Other than alignment with new technology, the purpose of the Bill and new regulations is to continue the government and South African Maritime Safety Authority’s (SAMSA) intention to align our shipping legislation with the rest of the maritime world and in particular, to that of our major trading partners. This is particularly the case with the Wreck Removal regime and the so-called green legislation. The fact that South Africa’s transition to low sulphur fuel and resultant low sulphur emissions proceeded without a hitch bodes well for the future of South Africa’s maritime legislative regime.

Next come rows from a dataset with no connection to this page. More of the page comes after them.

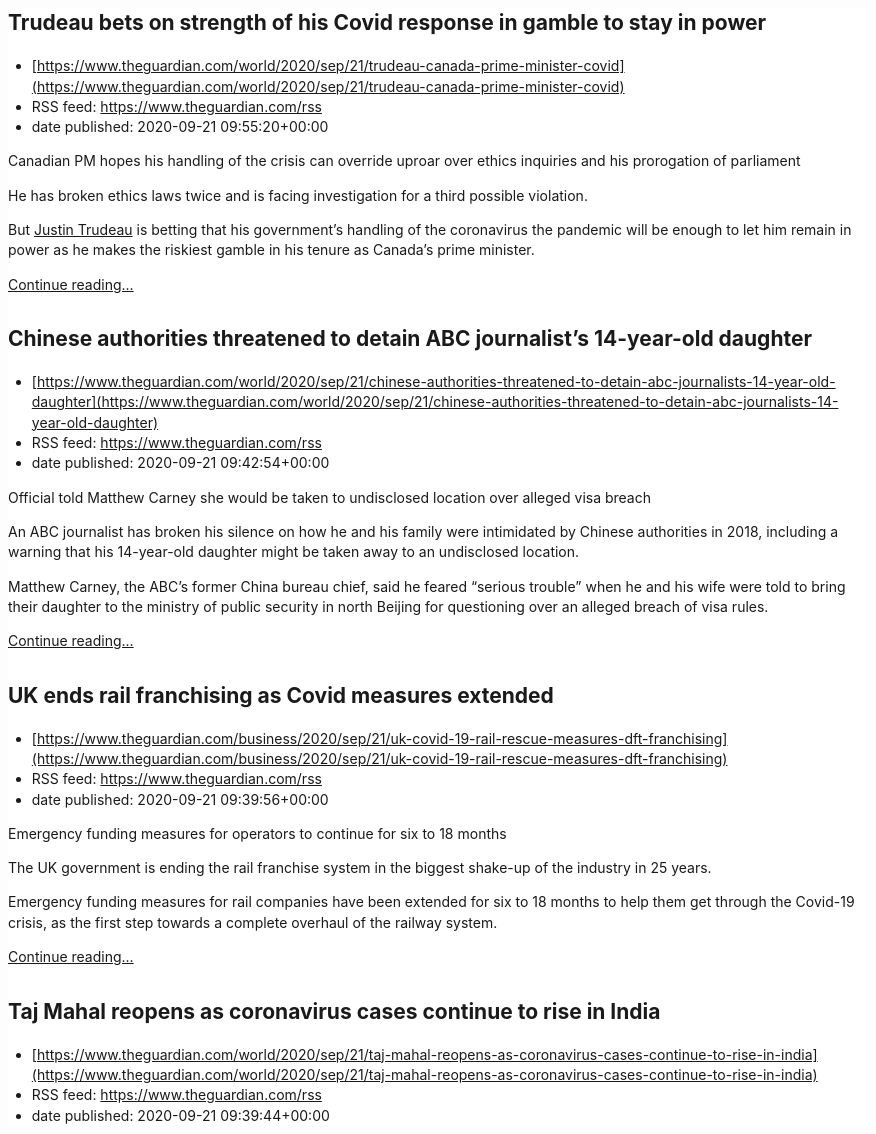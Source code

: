 ## Trudeau bets on strength of his Covid response in gamble to stay in power
 - [https://www.theguardian.com/world/2020/sep/21/trudeau-canada-prime-minister-covid](https://www.theguardian.com/world/2020/sep/21/trudeau-canada-prime-minister-covid)
 - RSS feed: https://www.theguardian.com/rss
 - date published: 2020-09-21 09:55:20+00:00

<p>Canadian PM hopes his handling of the crisis can override uproar over ethics inquiries and his prorogation of parliament</p><p>He has broken ethics laws twice and is facing investigation for a third possible violation.</p><p>But <a href="https://www.theguardian.com/world/justin-trudeau">Justin Trudeau</a> is betting that his government’s handling of the coronavirus the pandemic will be enough to let him remain in power as he makes the riskiest gamble in his tenure as Canada’s prime minister.</p> <a href="https://www.theguardian.com/world/2020/sep/21/trudeau-canada-prime-minister-covid">Continue reading...</a>

## Chinese authorities threatened to detain ABC journalist’s 14-year-old daughter
 - [https://www.theguardian.com/world/2020/sep/21/chinese-authorities-threatened-to-detain-abc-journalists-14-year-old-daughter](https://www.theguardian.com/world/2020/sep/21/chinese-authorities-threatened-to-detain-abc-journalists-14-year-old-daughter)
 - RSS feed: https://www.theguardian.com/rss
 - date published: 2020-09-21 09:42:54+00:00

<p>Official told Matthew Carney she would be taken to undisclosed location over alleged visa breach</p><p>An ABC journalist has broken his silence on how he and his family were intimidated by Chinese authorities in 2018, including a warning that his 14-year-old daughter might be taken away to an undisclosed location.</p><p>Matthew Carney, the ABC’s former China bureau chief, said he feared “serious trouble” when he and his wife were told to bring their daughter to the ministry of public security in north Beijing for questioning over an alleged breach of visa rules.</p> <a href="https://www.theguardian.com/world/2020/sep/21/chinese-authorities-threatened-to-detain-abc-journalists-14-year-old-daughter">Continue reading...</a>

## UK ends rail franchising as Covid measures extended
 - [https://www.theguardian.com/business/2020/sep/21/uk-covid-19-rail-rescue-measures-dft-franchising](https://www.theguardian.com/business/2020/sep/21/uk-covid-19-rail-rescue-measures-dft-franchising)
 - RSS feed: https://www.theguardian.com/rss
 - date published: 2020-09-21 09:39:56+00:00

<p>Emergency funding measures for operators to continue for six to 18 months</p><p>The UK government is ending the rail franchise system in the biggest shake-up of the industry in 25 years.</p><p>Emergency funding measures for rail companies have been extended for six to 18 months to help them get through the Covid-19 crisis, as the first step towards a complete overhaul of the railway system.</p> <a href="https://www.theguardian.com/business/2020/sep/21/uk-covid-19-rail-rescue-measures-dft-franchising">Continue reading...</a>

## Taj Mahal reopens as coronavirus cases continue to rise in India
 - [https://www.theguardian.com/world/2020/sep/21/taj-mahal-reopens-as-coronavirus-cases-continue-to-rise-in-india](https://www.theguardian.com/world/2020/sep/21/taj-mahal-reopens-as-coronavirus-cases-continue-to-rise-in-india)
 - RSS feed: https://www.theguardian.com/rss
 - date published: 2020-09-21 09:39:44+00:00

One issue that the Bill does to deal with is the question of autonomous ships and no doubt this will be the next project that SAMSA focuses on along with the rest of the maritime world. Autonomous and remote controlled ships are a reality with the mv Yara Birkeland already operating in Norway and a number of other projects at an advanced stage. With the advantage of increased carrying capacity, lower staff and crew costs and the claimed elimination of human error, there is no doubt that we will be seeing these vessels in our waters in the next few years.

The technological challenges are in the main being dealt with by shipping lines and no doubt the possibility of remote controlled ships will create new employment opportunities for millennials raised on smart phones and PlayStation consoles.

From a liability and government perspective, these ships will not eliminate human error. They will simply move liability from the ship’s master and crew to the remote control operators and the manufacturers of the automated systems and software that will run the vessels and hopefully avoid collisions and groundings.

The biggest challenge faced by shipping companies in countries is that most of the world’s legal systems do not currently cater for autonomous vessels. This includes South Africa. This is partly because most legal systems only attribute legal personality and the extension of liability to individuals in corporations. The law will need to explore the possibility of attributing personality to the AI systems that will ultimately run these ships. Although there are many examples of AI devices and robots that can function as well as humans in a limited capacity, or on a limited scope of tasks, the fully autonomous ship and its operating systems would have to make decisions relating to collision avoidance and navigation which may result in AI defects when viewed with hindsight. Legislators may want to refer to some Isaac Asimov’s books for an understanding of the practical and philosophical challenges that AI and robotics bring.

This will apply not only to operational legislation such as the collision regulations which currently place obligations on persons to maintain a proper lookout in all prevailing circumstances and to minimum manning regulations which require a certain number of people to be on board a ship. It will more importantly apply in the liability, and accordingly insurance, space where current pollution, collision and carriage of goods by sea regimes contemplate liabilities and defenses arising that depend on the conduct of the master and crew.

Those regimes have developed over centuries and seek to strike a balance between, in the main, shipowners, cargo interests and the environment. This is in recognition of the fact that global trade is necessary and in certain circumstances, the shipowner can avoid or limit its liability for pollution damage provided the master and crew act in the required manner.

Once the new Merchant Shipping Act is in place, SAMSA will have their hands full in dealing with the complex legislative challenges arising out of operation of autonomous and remote controlled ships. The continued development of the Merchant Shipping Act and all of its regulations is to be welcomed and we are sure will mark an improvement in South Africa’s status as a maritime nation.